I went home sick at heart. I’m so tired.
I’m tired of women and POC expressing ideas online and getting harassed and threatened. I’m tired of LGBTQ people who are just asking for their rights as humans being degraded and called abominations. I’m tired of explaining to my son that it’s okay if he wants to polish his nails or play with Hello Kitty. I’m also tired of asking him if any girls make the Minecraft tutorial videos that obsess him. I’m tired of being labeled as “pushy” if I speak too much in a meeting. I’m tired of making less than my male colleagues. I’m tired of my husband having to answer questions which imply sexual impropriety as a man in middle-grades education. I’m sick to death of pink and blue and the incredibly stifling binary enforced by limiting our children to two choices.
Today in my British lit survey we talked about “Shooting an Elephant” by George Orwell. He describes the infuriating futility of not wanting to shoot the elephant and knowing he has to shoot the elephant, of being stuck in a system that he hates yet cannot change. He despised a system in which he was forced to participate. Damn that elephant.

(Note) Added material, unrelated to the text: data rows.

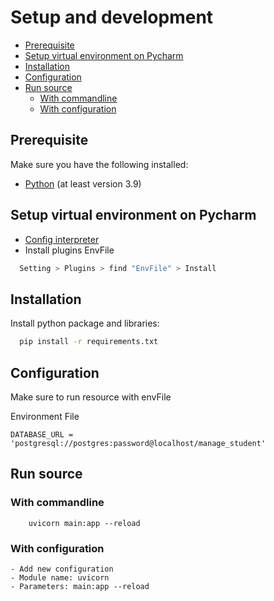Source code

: # Setup and development
- [Prerequisite](#prerequisite)
- [Setup virtual environment on Pycharm](#setup-virtual-environment-on-pycharm)
- [Installation](#installation)
- [Configuration](#configuration)
- [Run source](#run-source)
  - [With commandline](#with-commandline)
  - [With configuration](#with-configuration)

##  Prerequisite

Make sure you have the following installed:

- [Python](https://www.python.org/downloads/release/python-390/) (at least version 3.9)

## Setup virtual environment on Pycharm
- [Config interpreter](https://www.jetbrains.com/help/pycharm/configuring-python-interpreter.html#add-existing-interpreter)
- Install plugins EnvFile
```bash
  Setting > Plugins > find "EnvFile" > Install
```

## Installation
Install python package and libraries:
```bash
  pip install -r requirements.txt
```

## Configuration
Make sure to run resource with envFile

Environment File 
```env
DATABASE_URL = 'postgresql://postgres:password@localhost/manage_student'
```

## Run source

### With commandline
```commandline
    uvicorn main:app --reload
```
### With configuration
```
- Add new configuration
- Module name: uvicorn
- Parameters: main:app --reload
```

How do we step outside that system, that elephant in the room, that Foucauldian web of power, and change it all? That’s always been the question. Now that question for me takes on more urgency. As I try to live in this world as a woman, as I try to raise a son who embraces and celebrates multiplicities and identities, as my friends of color and my LGBTQ friends STILL work for human rights, as I try to help my students see the web of power and never unsee it, I am more convinced that we have to break the system. Smash it. Like Irigaray, I and many people know the system is rotten. I can’t answer the question about what we do to change it, demolish it, of exactly how we smack it with a giant hammer. I don’t know how we allow those smashed systemic fragments to multiply into diversities and identities. But it must be done. We create systems. Let’s destroy this one before it destroys us.